Question about why not try using image tokenizer and a ready made llama3 etc LLM model with lora?

FoundationVision / LlamaGen

Autoregressive Model Beats Diffusion: 🦙 Llama for Scalable Image Generation

https://arxiv.org/abs/2406.06525

MIT License

930 stars 33 forks source link

Question about why not try using image tokenizer and a ready made llama3 etc LLM model with lora? #31

Open lucasjinreal opened 1 week ago

lucasjinreal commented 1 week ago

hi, for the txt image genreateion, why not try using existed LLMs, plus the decoder in tokenizer, and training the whole model with lora?

just like SEEd does.

So that it at least won't harm the LLM chat ability but with power to genreate images.

kabachuha commented 1 week ago

@lucasjinreal Basically Meta's Chamelion https://arxiv.org/pdf/2405.09818?

Btw, they released the code and the (requestable) checkpoint just yesterday https://github.com/facebookresearch/chameleon

And unlike SEED's CLIP outputs they use full encoder-decoder VQGAN, so it's similar to this repo in the regard of the input-output tokenization

lucasjinreal commented 1 week ago

The Chamelon does essentially treat image and text in a unified way (which simillar but they more compeletely)

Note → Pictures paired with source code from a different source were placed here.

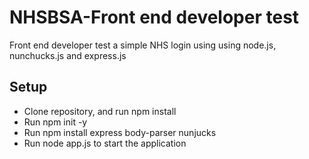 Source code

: # NHSBSA-Front end developer test
Front end developer test
a simple NHS login using using node.js, nunchucks.js and express.js

## Setup
- Clone repository, and run npm install
- Run npm init -y
- Run npm install express body-parser nunjucks
- Run node app.js to start the application
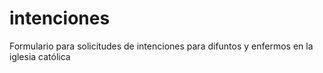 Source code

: # intenciones
Formulario para solicitudes de intenciones para difuntos y enfermos en la iglesia católica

What i means, might levearge the current existed models, come up with a model consist of each component, sepcifically, using an image tokenizer such as VQVAE used frequently, training an existed LLM such as llama3, using the LLM itself, generate images using the image tokenizer decoder by predicting the image tokens. The LLM might keep weights untouched just applying LoRA to learn new token vocabulary.

Do u think it workable?

(am doubt on this way was due to SEED actually trained their image tokenizer with text condition, the casual qformer and CLIP used to add text alignment, but most image tokenizer didn't, for example, yours, and open-magvit2 etc.)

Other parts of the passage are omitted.